Vom Hügel Bonaria aus verkündete Paul VI. bei seinem Besuch im Jahr 1970 feierlich: „Man kann kein Christ sein, wenn man nicht marianisch ist.“ Die Geschichte der Basilika, die das auf wundersame Weise aus dem Meer gekommene Abbild hundert Jahre nach ihrer Weihe bewahrt, wird in ihren vielen Facetten während der Konferenz „Das hundertjährige Jubiläum der Basilika Unserer Lieben Frau von Bonaria. Geschichte, Architektur und Identität“ nachgezeichnet.

Die Initiative ist Teil der Feierlichkeiten zum hundertjährigen Jubiläum der Weihe einer symbolträchtigen sardischen Stätte, die religiöse und bürgerliche Erinnerungen bewahrt. Nach Grußworten von Daniele Cocco, Präsident der Fakultät für Ingenieurwesen und Architektur, sprechen Erzbischof Giuseppe Baturi, Caterina Giannattasio, Direktorin der Fachhochschule für Architektur- und Landschaftserbe, und Marcello Schirru, Professor für Architekturgeschichte. Weitere Beiträge leisten Alessandra Pasolini, ehemalige Professorin für Geschichte der Moderne, und Luca Lecis, Professor für Zeitgeschichte an der Geisteswissenschaftlichen Fakultät.
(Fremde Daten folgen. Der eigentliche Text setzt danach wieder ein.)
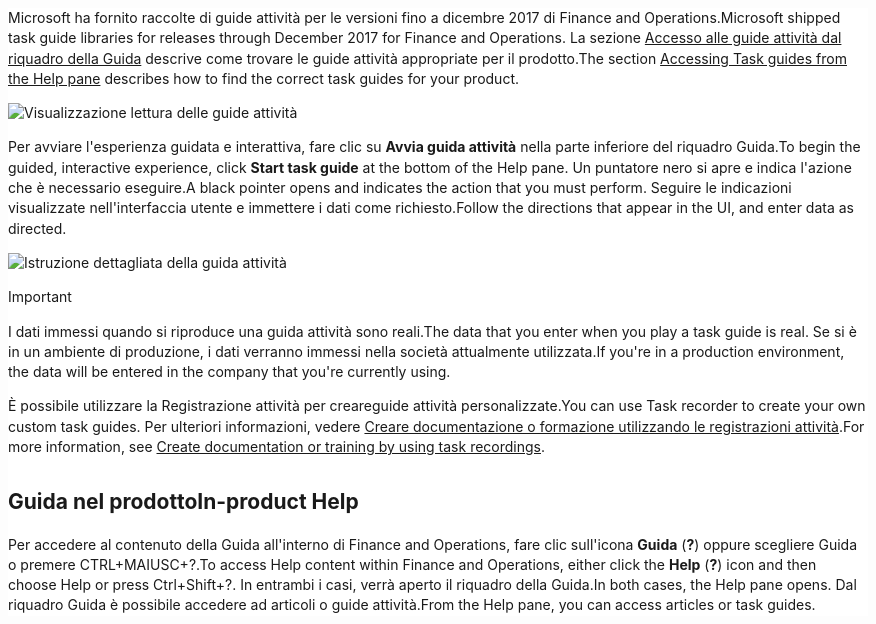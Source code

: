<span data-ttu-id="2d92c-164">Microsoft ha fornito raccolte di guide attività per le versioni fino a dicembre 2017 di Finance and Operations.</span><span class="sxs-lookup"><span data-stu-id="2d92c-164">Microsoft shipped task guide libraries for releases through December 2017 for Finance and Operations.</span></span> <span data-ttu-id="2d92c-165">La sezione [Accesso alle guide attività dal riquadro della Guida](help-overview.md#accessing-task-guides-from-the-help-pane) descrive come trovare le guide attività appropriate per il prodotto.</span><span class="sxs-lookup"><span data-stu-id="2d92c-165">The section [Accessing Task guides from the Help pane](help-overview.md#accessing-task-guides-from-the-help-pane) describes how to find the correct task guides for your product.</span></span>

![Visualizzazione lettura delle guide attività](./media/task-guide-ops.png)

<span data-ttu-id="2d92c-167">Per avviare l'esperienza guidata e interattiva, fare clic su **Avvia guida attività** nella parte inferiore del riquadro Guida.</span><span class="sxs-lookup"><span data-stu-id="2d92c-167">To begin the guided, interactive experience, click **Start task guide** at the bottom of the Help pane.</span></span> <span data-ttu-id="2d92c-168">Un puntatore nero si apre e indica l'azione che è necessario eseguire.</span><span class="sxs-lookup"><span data-stu-id="2d92c-168">A black pointer opens and indicates the action that you must perform.</span></span> <span data-ttu-id="2d92c-169">Seguire le indicazioni visualizzate nell'interfaccia utente e immettere i dati come richiesto.</span><span class="sxs-lookup"><span data-stu-id="2d92c-169">Follow the directions that appear in the UI, and enter data as directed.</span></span>

![Istruzione dettagliata della guida attività](./media/task-guide-step-1-ops.png)

> [!IMPORTANT]
> <span data-ttu-id="2d92c-171">I dati immessi quando si riproduce una guida attività sono reali.</span><span class="sxs-lookup"><span data-stu-id="2d92c-171">The data that you enter when you play a task guide is real.</span></span> <span data-ttu-id="2d92c-172">Se si è in un ambiente di produzione, i dati verranno immessi nella società attualmente utilizzata.</span><span class="sxs-lookup"><span data-stu-id="2d92c-172">If you're in a production environment, the data will be entered in the company that you're currently using.</span></span>

<span data-ttu-id="2d92c-173">È possibile utilizzare la Registrazione attività per creareguide attività personalizzate.</span><span class="sxs-lookup"><span data-stu-id="2d92c-173">You can use Task recorder to create your own custom task guides.</span></span> <span data-ttu-id="2d92c-174">Per ulteriori informazioni, vedere [Creare documentazione o formazione utilizzando le registrazioni attività](../../dev-itpro/user-interface/task-recorder-training-docs.md).</span><span class="sxs-lookup"><span data-stu-id="2d92c-174">For more information, see [Create documentation or training by using task recordings](../../dev-itpro/user-interface/task-recorder-training-docs.md).</span></span>

## <a name="in-product-help"></a><span data-ttu-id="2d92c-175">Guida nel prodotto</span><span class="sxs-lookup"><span data-stu-id="2d92c-175">In-product Help</span></span>

<span data-ttu-id="2d92c-176">Per accedere al contenuto della Guida all'interno di Finance and Operations, fare clic sull'icona **Guida** (**?**) oppure scegliere Guida o premere CTRL+MAIUSC+?.</span><span class="sxs-lookup"><span data-stu-id="2d92c-176">To access Help content within Finance and Operations, either click the **Help** (**?**) icon and then choose Help or press Ctrl+Shift+?.</span></span> <span data-ttu-id="2d92c-177">In entrambi i casi, verrà aperto il riquadro della Guida.</span><span class="sxs-lookup"><span data-stu-id="2d92c-177">In both cases, the Help pane opens.</span></span> <span data-ttu-id="2d92c-178">Dal riquadro Guida è possibile accedere ad articoli o guide attività.</span><span class="sxs-lookup"><span data-stu-id="2d92c-178">From the Help pane, you can access articles or task guides.</span></span>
Die Schlussworte hält Ferdinando Caschili, Generalvikar des Erzbistums Cagliari. Im Anschluss findet eine Ausstellung zur architektonischen Entwicklung der Basilika statt. Gezeigt wird ein historisches Holzmodell des Gebäudes sowie eine Auswahl an Archivzeichnungen und historischen Fotografien. Der Bau der Basilika von Bonaria begann 1704. Die Arbeiten wurden auf Anordnung der savoyischen Regierung unterbrochen, 1910 wieder aufgenommen und 1926 abgeschlossen.